Batch Job Management

def manage_multiple_jobs(client, job_configs):
    """Create and manage multiple flywheel jobs."""
    jobs = []
    
    # Create all jobs
    for config in job_configs:
        job = client.create_job(**config)
        jobs.append(job["id"])
    
    # Monitor all jobs
    completed = []
    while len(completed) < len(jobs):
        for job_id in jobs:
            if job_id not in completed:
                status = client.get_job_status(job_id)
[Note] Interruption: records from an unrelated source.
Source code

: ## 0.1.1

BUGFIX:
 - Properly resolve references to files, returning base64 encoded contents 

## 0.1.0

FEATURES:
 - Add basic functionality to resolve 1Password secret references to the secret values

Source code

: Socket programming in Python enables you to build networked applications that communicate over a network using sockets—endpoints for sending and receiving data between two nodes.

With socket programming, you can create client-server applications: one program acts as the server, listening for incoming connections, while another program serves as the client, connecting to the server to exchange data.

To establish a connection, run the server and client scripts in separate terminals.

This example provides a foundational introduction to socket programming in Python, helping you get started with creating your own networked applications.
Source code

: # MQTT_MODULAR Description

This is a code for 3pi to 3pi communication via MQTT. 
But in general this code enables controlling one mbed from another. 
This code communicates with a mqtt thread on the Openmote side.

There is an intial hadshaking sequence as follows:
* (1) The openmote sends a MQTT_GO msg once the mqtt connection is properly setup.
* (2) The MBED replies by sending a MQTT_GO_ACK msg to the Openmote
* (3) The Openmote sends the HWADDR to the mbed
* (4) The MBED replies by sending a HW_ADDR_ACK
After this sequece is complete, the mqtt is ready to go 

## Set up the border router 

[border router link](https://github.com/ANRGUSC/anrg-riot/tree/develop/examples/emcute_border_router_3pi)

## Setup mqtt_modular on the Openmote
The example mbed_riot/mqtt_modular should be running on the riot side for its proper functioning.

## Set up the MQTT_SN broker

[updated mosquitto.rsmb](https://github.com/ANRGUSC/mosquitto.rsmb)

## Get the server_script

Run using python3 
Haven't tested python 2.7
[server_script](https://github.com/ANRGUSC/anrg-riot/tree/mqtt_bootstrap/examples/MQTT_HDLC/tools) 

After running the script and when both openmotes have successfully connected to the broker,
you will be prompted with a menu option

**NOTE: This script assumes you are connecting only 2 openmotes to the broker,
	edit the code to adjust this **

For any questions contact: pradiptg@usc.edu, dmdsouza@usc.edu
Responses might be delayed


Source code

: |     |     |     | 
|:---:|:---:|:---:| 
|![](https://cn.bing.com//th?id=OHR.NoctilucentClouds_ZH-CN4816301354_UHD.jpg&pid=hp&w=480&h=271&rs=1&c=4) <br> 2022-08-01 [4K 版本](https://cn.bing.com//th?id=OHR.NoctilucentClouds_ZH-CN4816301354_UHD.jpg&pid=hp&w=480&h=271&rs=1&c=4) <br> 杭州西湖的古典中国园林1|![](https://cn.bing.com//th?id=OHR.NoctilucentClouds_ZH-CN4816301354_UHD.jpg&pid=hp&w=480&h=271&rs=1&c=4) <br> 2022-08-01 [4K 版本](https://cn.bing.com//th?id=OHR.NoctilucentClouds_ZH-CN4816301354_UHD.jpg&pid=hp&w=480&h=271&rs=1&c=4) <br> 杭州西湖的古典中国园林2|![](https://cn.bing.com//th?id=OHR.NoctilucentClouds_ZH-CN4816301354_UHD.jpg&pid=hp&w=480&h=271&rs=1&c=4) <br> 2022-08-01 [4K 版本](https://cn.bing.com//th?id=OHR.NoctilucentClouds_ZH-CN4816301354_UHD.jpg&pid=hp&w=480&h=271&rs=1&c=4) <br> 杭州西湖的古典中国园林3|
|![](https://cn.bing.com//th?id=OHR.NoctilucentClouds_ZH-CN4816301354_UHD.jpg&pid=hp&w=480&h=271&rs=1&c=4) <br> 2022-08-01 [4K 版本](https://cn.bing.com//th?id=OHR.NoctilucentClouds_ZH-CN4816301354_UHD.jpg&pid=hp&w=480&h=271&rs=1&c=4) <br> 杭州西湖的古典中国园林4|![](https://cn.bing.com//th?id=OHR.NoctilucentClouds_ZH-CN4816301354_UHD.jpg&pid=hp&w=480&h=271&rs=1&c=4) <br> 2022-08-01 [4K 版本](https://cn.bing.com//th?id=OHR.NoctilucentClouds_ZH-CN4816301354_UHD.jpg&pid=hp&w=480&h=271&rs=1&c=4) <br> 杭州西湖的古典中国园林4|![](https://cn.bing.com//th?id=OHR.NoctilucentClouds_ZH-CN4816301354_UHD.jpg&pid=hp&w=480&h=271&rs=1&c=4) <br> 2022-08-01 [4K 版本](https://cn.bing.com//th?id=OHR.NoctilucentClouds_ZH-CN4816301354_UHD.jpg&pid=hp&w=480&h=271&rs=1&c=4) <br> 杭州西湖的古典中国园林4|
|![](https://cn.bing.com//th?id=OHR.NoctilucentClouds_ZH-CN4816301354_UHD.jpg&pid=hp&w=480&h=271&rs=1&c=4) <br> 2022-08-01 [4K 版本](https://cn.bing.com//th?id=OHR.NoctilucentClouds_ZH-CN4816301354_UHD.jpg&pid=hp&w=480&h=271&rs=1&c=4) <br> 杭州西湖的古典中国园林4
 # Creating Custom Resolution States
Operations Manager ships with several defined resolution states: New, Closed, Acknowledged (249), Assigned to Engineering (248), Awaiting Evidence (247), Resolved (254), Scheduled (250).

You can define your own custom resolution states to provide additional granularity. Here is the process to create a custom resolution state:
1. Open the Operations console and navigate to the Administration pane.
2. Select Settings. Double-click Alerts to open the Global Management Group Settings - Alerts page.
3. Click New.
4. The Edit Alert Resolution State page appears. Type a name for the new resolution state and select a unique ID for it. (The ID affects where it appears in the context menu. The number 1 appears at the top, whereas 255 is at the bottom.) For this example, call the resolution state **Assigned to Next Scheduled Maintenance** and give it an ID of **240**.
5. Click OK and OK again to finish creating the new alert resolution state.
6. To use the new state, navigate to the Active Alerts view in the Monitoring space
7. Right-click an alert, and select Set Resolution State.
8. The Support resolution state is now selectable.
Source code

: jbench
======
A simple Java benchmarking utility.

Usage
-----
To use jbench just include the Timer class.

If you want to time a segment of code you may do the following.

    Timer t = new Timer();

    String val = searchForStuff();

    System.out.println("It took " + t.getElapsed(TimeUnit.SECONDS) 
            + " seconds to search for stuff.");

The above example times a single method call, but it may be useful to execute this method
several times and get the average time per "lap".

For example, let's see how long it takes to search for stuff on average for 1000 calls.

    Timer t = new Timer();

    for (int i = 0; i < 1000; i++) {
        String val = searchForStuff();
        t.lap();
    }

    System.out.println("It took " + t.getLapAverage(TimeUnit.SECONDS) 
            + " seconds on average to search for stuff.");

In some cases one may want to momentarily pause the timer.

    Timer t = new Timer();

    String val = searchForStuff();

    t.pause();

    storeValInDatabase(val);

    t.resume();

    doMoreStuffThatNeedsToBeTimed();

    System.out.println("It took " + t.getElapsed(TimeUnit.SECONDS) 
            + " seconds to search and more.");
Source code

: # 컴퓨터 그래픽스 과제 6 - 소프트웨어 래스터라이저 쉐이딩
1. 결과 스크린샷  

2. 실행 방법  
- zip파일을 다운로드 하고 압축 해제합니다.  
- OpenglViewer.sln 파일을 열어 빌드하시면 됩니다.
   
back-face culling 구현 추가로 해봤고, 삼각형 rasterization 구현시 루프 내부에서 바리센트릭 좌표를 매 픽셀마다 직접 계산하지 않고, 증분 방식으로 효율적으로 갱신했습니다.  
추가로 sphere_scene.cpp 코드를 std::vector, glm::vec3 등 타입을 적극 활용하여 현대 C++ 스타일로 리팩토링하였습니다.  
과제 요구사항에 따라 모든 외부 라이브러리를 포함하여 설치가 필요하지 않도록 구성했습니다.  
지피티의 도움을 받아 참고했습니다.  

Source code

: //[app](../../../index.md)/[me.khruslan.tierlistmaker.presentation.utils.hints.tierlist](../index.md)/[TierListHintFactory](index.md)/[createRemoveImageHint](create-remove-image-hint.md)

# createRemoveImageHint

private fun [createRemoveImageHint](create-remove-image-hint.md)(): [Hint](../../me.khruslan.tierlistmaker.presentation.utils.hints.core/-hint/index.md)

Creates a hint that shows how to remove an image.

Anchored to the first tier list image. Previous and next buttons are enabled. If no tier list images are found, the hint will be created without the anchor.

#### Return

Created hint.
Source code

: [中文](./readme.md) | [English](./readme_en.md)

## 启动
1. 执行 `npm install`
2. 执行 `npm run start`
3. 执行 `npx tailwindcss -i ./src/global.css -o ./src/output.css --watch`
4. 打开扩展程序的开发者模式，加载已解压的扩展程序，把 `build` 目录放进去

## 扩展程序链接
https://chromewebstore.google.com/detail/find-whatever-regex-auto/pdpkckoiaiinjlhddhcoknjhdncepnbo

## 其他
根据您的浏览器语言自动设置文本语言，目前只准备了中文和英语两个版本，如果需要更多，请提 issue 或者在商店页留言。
                if status["status"] in ["completed", "failed", "cancelled"]:
                    completed.append(job_id)
                    print(f"Job {job_id} finished: {status['status']}")
        
        time.sleep(60)  # Check every minute
    
    return completed

This API reference provides the foundation for integrating any application with the Data Flywheel Blueprint. For advanced workflow configuration, see the Configuration Guide.